Shardlight

Shardlight is the latest release from Wadjet Eye Games, developers and publishers of the acclaimed Blackwell series. I recently had the chance to play a press version of the game for review. As you may expect, it’s a point-and-click adventure game. However, if you’re also expecting an experience and story like Blackwell – as I was – then you’re in for a surprise. To put it simply, this is nothing at all like Blackwell.

Everything has this bright green radioactive tinge.
Everything has this bright green radioactive tinge.

Shardlight is set in a post-apocalyptic America. After the Third World War nearly all of civilisation has been reduced to rubble. The inhabitants of this new world have been divided into two factions – the Aristocracy, comprised of the rich and powerful, and everyone else, trying to survive scraping together what food and necessities for living they can. The Aristocracy rule with an iron fist and any dissidents are ruthlessly put down.

If that doesn’t tell you what sort of game this is going to be then there’s more to come. Out of the fallout and radioactivity of the last war a new plague has arisen – Green Lung. Contagious, infectious and usually fatal, the only means of treating Green Lung is through a vaccine. And, of course, the vaccine supply is controlled by the Aristocracy as their primary means of keeping the population in check, doling out small doses only occasionally to the lucky few who can procure a lottery ticket by performing dangerous jobs. It’s a bleak, bleak world. And the first few minutes of the game show you just how bleak it is.

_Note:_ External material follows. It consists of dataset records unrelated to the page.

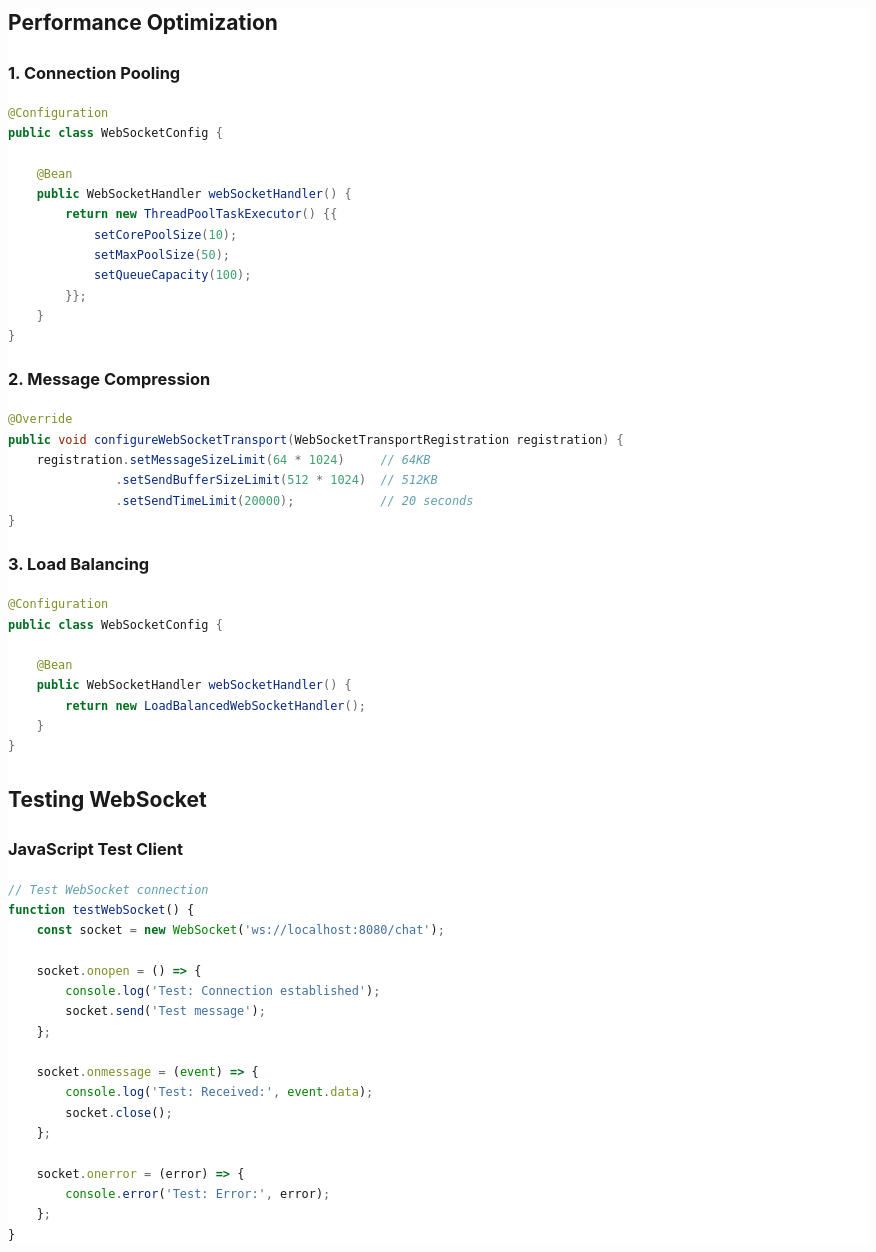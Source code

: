 ## Performance Optimization

### 1. Connection Pooling
```java
@Configuration
public class WebSocketConfig {
    
    @Bean
    public WebSocketHandler webSocketHandler() {
        return new ThreadPoolTaskExecutor() {{
            setCorePoolSize(10);
            setMaxPoolSize(50);
            setQueueCapacity(100);
        }};
    }
}
```

### 2. Message Compression
```java
@Override
public void configureWebSocketTransport(WebSocketTransportRegistration registration) {
    registration.setMessageSizeLimit(64 * 1024)     // 64KB
               .setSendBufferSizeLimit(512 * 1024)  // 512KB
               .setSendTimeLimit(20000);            // 20 seconds
}
```

### 3. Load Balancing
```java
@Configuration
public class WebSocketConfig {
    
    @Bean
    public WebSocketHandler webSocketHandler() {
        return new LoadBalancedWebSocketHandler();
    }
}
```

## Testing WebSocket

### JavaScript Test Client
```javascript
// Test WebSocket connection
function testWebSocket() {
    const socket = new WebSocket('ws://localhost:8080/chat');
    
    socket.onopen = () => {
        console.log('Test: Connection established');
        socket.send('Test message');
    };
    
    socket.onmessage = (event) => {
        console.log('Test: Received:', event.data);
        socket.close();
    };
    
    socket.onerror = (error) => {
        console.error('Test: Error:', error);
    };
}
```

This is our main character, Amy, narrowly escaping a cave in.
This is our main character, Amy, narrowly escaping a cave in.

The main character of the story is Amy Wellard, a mechanic by trade, who is forced into a life of scavenging and taking lottery jobs to try to gain some of the precious vaccine for herself. She is infected with the deadly Green Lung plague and knows she has only a short time to live without treatment. She is drawn into the conflict between the aristocracy and a resistance movement who want the cure for Green Lung to be available to all.

This game has the most complex characters I’ve seen for a while. There are no entirely good characters and no entirely bad characters. The Aristocracy hoard the vaccine but do it out of a desire to maintain order. The resistance want freedom but are willing to engage in acts of terrorism to obtain it. Even Amy herself ends up performing actions that are morally dubious at best and outright unethical at worst. It’s these shades of grey that help to make the story so compelling. Everyone is out to survive, the question is what will they do in order to survive?

That's a child singing a rhyme about death.
That’s a child singing a rhyme about death.

I’ve already mentioned about how the world is bleak, but the reality of it doesn’t set in until you examine the details. Everywhere you go you see corpses – some ancient, dating from the time of the war, others more recent, victims of the plague. Children sing rhymes of the Reaper who will come to take their souls. In one scene, Amy can play with a skipping rope, singing nursery songs from her childhood – all of them about disease and death. Nearly every building has been reduced to a ruin, with only the Aristocracy having anything approaching comfort and luxury.

The bleakness even extends into the dialogue. I’ve played through the entire game and I don’t recall one single humorous line. Not one joke or wry observation. There are one or two pranks you can play on certain characters but they fall flat pretty quickly. No one is under any sort of illusion about the lives they lead and the world they inhabit. There is no hope anywhere. Even the music, which is incredible, is sombre and mournful as you look over the last remnants of humanity.

The Aristocracy adopt a style taken from the Colonial period of America, powdered wigs and all.
The Aristocracy adopt a style taken from the Colonial period of America, powdered wigs and all.

The puzzles are very well thought out as well. Sure, there are the requisite “Use Item X On Object Y” in abundance, but for the most part these feel very natural. I was only really stuck once or twice, and the solution presented itself in fairly short order. There are other puzzles as well, requiring you to manipulate the environment in some way. These are quite clever and half of the task is figuring out what it is you’re trying to accomplish. I never felt that they got in the way though. They seemed an integral part of the world and the story.

There are some genuinely shocking moments as you progress. The game retains the retro-graphics style that Wadjet Eye is famous for using, especially in the Blackwell series, but even then it regularly pulls off moments that leave you wondering if you really did the right thing. It could even be said that if the graphics were more on a par with, for want of a better term, “modern” standards, the situations in the game would warrant a higher age rating! The developers have done a really top-notch job of conveying the emotion, depression and sheer hopelessness of the setting.

One of the first scenes of the game. Beautiful, in a sad kind of way.
One of the first scenes of the game. Beautiful, in a sad kind of way.  Note the green shards that give out light.

To sum up, this is one of the best adventure games I have played in a long while. Everything about it just works – the characters, the world, the music, even the various puzzles and interactions – they all just fit together so well. I really had no idea where the story would go or how it would end up, but I am more than satisfied with where it went. If you like deep stories with complex characters, or you like stories of survival against seemingly impossible odds then I cannot recommend this game enough. I’ve already told everyone else here at FinalBossFight to get it. It really is that good.